◆ Task description
Would you write out all of the data exactly as it appears below?

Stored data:
^^^^
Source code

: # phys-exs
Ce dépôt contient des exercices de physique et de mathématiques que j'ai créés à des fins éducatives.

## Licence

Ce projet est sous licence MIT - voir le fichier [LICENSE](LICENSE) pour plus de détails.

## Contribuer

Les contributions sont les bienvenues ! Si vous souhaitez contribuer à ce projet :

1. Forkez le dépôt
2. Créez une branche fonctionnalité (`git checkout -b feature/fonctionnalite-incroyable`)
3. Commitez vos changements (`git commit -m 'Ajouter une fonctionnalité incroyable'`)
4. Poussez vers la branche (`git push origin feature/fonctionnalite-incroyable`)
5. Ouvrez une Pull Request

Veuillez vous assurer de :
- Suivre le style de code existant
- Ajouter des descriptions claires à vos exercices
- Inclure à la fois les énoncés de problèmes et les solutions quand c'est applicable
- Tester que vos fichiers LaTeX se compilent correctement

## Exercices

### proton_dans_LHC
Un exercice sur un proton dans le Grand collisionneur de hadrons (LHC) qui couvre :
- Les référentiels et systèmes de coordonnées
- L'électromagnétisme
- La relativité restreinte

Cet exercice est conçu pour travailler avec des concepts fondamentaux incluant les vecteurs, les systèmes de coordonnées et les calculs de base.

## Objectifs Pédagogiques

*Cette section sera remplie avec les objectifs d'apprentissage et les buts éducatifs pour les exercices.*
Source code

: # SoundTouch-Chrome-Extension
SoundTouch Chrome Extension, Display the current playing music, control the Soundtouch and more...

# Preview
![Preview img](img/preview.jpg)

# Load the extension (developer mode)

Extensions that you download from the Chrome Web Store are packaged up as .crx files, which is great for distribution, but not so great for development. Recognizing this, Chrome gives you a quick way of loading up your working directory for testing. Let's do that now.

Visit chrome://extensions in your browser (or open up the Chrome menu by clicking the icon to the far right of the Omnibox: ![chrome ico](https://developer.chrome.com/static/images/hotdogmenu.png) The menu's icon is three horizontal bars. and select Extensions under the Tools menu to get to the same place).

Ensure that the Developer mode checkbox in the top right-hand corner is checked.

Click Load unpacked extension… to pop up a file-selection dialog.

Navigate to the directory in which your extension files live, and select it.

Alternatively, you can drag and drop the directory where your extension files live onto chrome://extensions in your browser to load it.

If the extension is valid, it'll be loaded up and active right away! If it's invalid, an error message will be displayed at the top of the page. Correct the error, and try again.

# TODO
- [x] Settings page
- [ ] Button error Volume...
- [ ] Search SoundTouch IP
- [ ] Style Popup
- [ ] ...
^^^^
◆ Response area
Source code

: # phys-exs
Ce dépôt contient des exercices de physique et de mathématiques que j'ai créés à des fins éducatives.

## Licence

Ce projet est sous licence MIT - voir le fichier [LICENSE](LICENSE) pour plus de détails.

## Contribuer

Les contributions sont les bienvenues ! Si vous souhaitez contribuer à ce projet :

1. Forkez le dépôt
2. Créez une branche fonctionnalité (`git checkout -b feature/fonctionnalite-incroyable`)
3. Commitez vos changements (`git commit -m 'Ajouter une fonctionnalité incroyable'`)
4. Poussez vers la branche (`git push origin feature/fonctionnalite-incroyable`)
5. Ouvrez une Pull Request

Veuillez vous assurer de :
- Suivre le style de code existant
- Ajouter des descriptions claires à vos exercices
- Inclure à la fois les énoncés de problèmes et les solutions quand c'est applicable
- Tester que vos fichiers LaTeX se compilent correctement

## Exercices

### proton_dans_LHC
Un exercice sur un proton dans le Grand collisionneur de hadrons (LHC) qui couvre :
- Les référentiels et systèmes de coordonnées
- L'électromagnétisme
- La relativité restreinte

Cet exercice est conçu pour travailler avec des concepts fondamentaux incluant les vecteurs, les systèmes de coordonnées et les calculs de base.

## Objectifs Pédagogiques

*Cette section sera remplie avec les objectifs d'apprentissage et les buts éducatifs pour les exercices.*
Source code

: # SoundTouch-Chrome-Extension
SoundTouch Chrome Extension, Display the current playing music, control the Soundtouch and more...

# Preview
![Preview img](img/preview.jpg)

# Load the extension (developer mode)

Extensions that you download from the Chrome Web Store are packaged up as .crx files, which is great for distribution, but not so great for development. Recognizing this, Chrome gives you a quick way of loading up your working directory for testing. Let's do that now.

Visit chrome://extensions in your browser (or open up the Chrome menu by clicking the icon to the far right of the Omnibox: ![chrome ico](https://developer.chrome.com/static/images/hotdogmenu.png) The menu's icon is three horizontal bars. and select Extensions under the Tools menu to get to the same place).

Ensure that the Developer mode checkbox in the top right-hand corner is checked.

Click Load unpacked extension… to pop up a file-selection dialog.

Navigate to the directory in which your extension files live, and select it.

Alternatively, you can drag and drop the directory where your extension files live onto chrome://extensions in your browser to load it.

If the extension is valid, it'll be loaded up and active right away! If it's invalid, an error message will be displayed at the top of the page. Correct the error, and try again.

# TODO
- [x] Settings page
- [ ] Button error Volume...
- [ ] Search SoundTouch IP
- [ ] Style Popup
- [ ] ...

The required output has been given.